Update: expected output
In this Case This Data Frame and Schema:
+--------+---------------------------------+
|Item |Value |
+--------+---------------------------------+
|ITEM1458|[[Macoss, Microsoft], 28, Yossup]|
|ITEM1512|[[Columbus, Ohio], 28, Yin] |
|ITEM1518|[[Working, Marc], null, Yang] |
+--------+---------------------------------+
root
|-- Item: string (nullable = false)
|-- Value: struct (nullable = true)
| |-- address: struct (nullable = true)
| | |-- city: string (nullable = true)
| | |-- state: string (nullable = true)
| |-- age: long (nullable = true)
| |-- name: string (nullable = true)
Upvotes: 1
Views: 1507
Reputation: 7316
Here is one possible solution which creates a common schema for all the dataframes by adding the age column when it is not found:
import org.apache.spark.sql.functions.{col, lit, struct}
import org.apache.spark.sql.types.{LongType, StructField, StructType}
....
for(col_name <- columns){
val currentDf = itemsExampleDiff.select(col(col_name))
// try to identify if age field is present
val hasAge = currentDf.schema.fields(0)
.dataType
.asInstanceOf[StructType]
.fields
.contains(StructField("age", LongType, true))

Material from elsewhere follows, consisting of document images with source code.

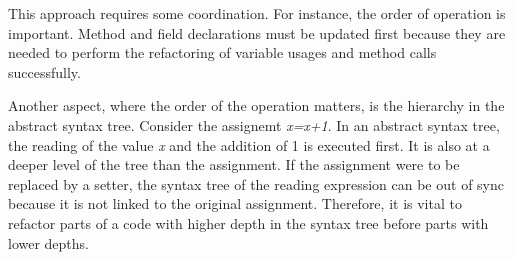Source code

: This approach requires some coordination. For instance, the order of operation is important. Method and field declarations must be updated first because they are needed to perform the refactoring of variable usages and method calls successfully. 

Another aspect, where the order of the operation matters, is the hierarchy in the abstract syntax tree. Consider the assignemt \textit{x=x+1}. In an abstract syntax tree, the reading of the value \textit{x} and the addition of 1 is executed first. It is also at a deeper level of the tree than the assignment. If the assignment were to be replaced by a setter, the syntax tree of the reading expression can be out of sync because it is not linked to the original assignment. Therefore, it is vital to refactor parts of a code with higher depth in the syntax tree before parts with lower depths. 

\begin{comment}
\subsection{ChatGPT}
ChatGPT is another approach to detect data clumps as it can process code easily and report data clumps in any format the user wants. It also supports many programming languages that other tools do not provide.

However, ChatGPT has a limited context size, so processing large projects is  either too costly or simply not possible.

Giving ChatGPT the right instructions to find data clumps can also be challenging. While ChatGPT can define and find some data clumps without further context, it is better to give it a precise definition to work with. The following definition leads to good result, however it cannot be guaranteed that this will work forever:


A data clump exists
\begin{enumerate}
   
   \item if at least three fields also exists in another class
   \item if at least three fields also exists as method parameters in some method
    \item if two methods have at least three common parameters
\end{enumerate}
\end{comment}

val valueCol = hasAge match {
// if not construct a new value column
case false => struct(
col(s"${col_name}.address"),
lit(null).cast("bigint").as("age"),
col(s"${col_name}.name")
)
case true => col(col_name)
}
arrayOfExampleDFs = arrayOfExampleDFs :+ currentDf.select(lit(col_name).as("Item"), valueCol.as("Value"))
}
val jsonDF = arrayOfExampleDFs.reduce(_ union _)

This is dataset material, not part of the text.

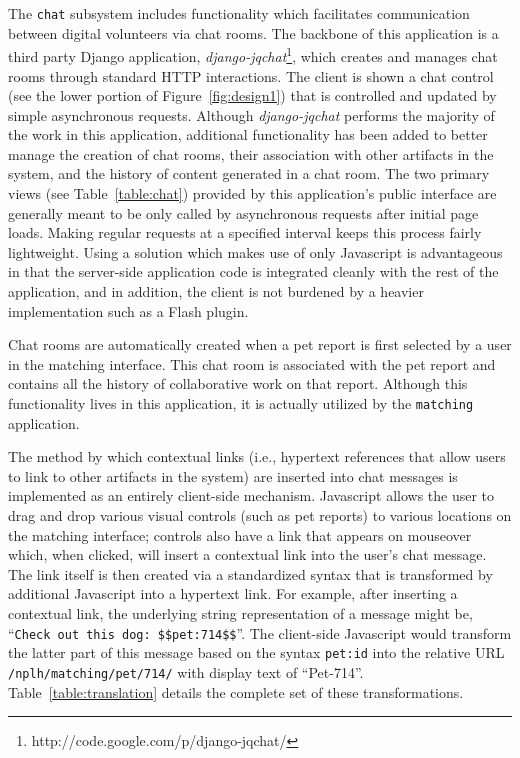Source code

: The {\tt chat} subsystem includes functionality which facilitates communication between digital volunteers via chat rooms.  The backbone of this application is a third party Django application, {\em django-jqchat}\footnote{http://code.google.com/p/django-jqchat/}, which creates and manages chat rooms through standard HTTP interactions.  The client is shown a chat control (see the lower portion of Figure~\ref{fig:design1}) that is controlled and updated by simple asynchronous requests.  Although {\em django-jqchat} performs the majority of the work in this application, additional functionality has been added to better manage the creation of chat rooms, their association with other artifacts in the system, and the history of content generated in a chat room.  The two primary views (see Table~\ref{table:chat}) provided by this application's public interface are generally meant to be only called by asynchronous requests after initial page loads.  Making regular requests at a specified interval keeps this process fairly lightweight.  Using a solution which makes use of only Javascript is advantageous in that the server-side application code is integrated cleanly with the rest of the application, and in addition, the client is not burdened by a heavier implementation such as a Flash plugin. 

Chat rooms are automatically created when a pet report is first selected by a user in the matching interface.  This chat room is associated with the pet report and contains all the history of collaborative work on that report.  Although this functionality lives in this application, it is actually utilized by the {\tt matching} application.

The method by which contextual links (i.e., hypertext references that allow users to link to other artifacts in the system) are inserted into chat messages is implemented as an entirely client-side mechanism.  Javascript allows the user to drag and drop various visual controls (such as pet reports) to various locations on the matching interface; controls also have a link that appears on mouseover which, when clicked, will insert a contextual link into the user's chat message.  The link itself is then created via a standardized syntax that is transformed by additional Javascript into a hypertext link.  For example, after inserting a contextual link, the underlying string representation of a message might be, ``{\tt Check out this dog: \$\$pet:714\$\$}''.  The client-side Javascript would transform the latter part of this message based on the syntax {\tt pet:id} into the relative URL {\tt /nplh/matching/pet/714/} with display text of ``Pet-714''.  Table~\ref{table:translation} details the complete set of these transformations.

// +--------+---------------------------------+
// |Item |Value |
// +--------+---------------------------------+
// |ITEM1458|[[Macoss, Microsoft], 28, Yossup]|
// |ITEM1512|[[Columbus, Ohio], 28, Yin] |
// |ITEM1518|[[Working, Marc],, Yang] |
// +--------+---------------------------------+
Analysis: probably the most demanding part is finding out whether the age
is present or not. For the look up we use df.schema.fields
property which allow us to dig into the internal schema of each column.
When age is not found we regenerate the column by using a struct
:
struct(
col(s"${col_name}.address"),
lit(null).cast("bigint").as("age"),
col(s"${col_name}.name")
)
Upvotes: 1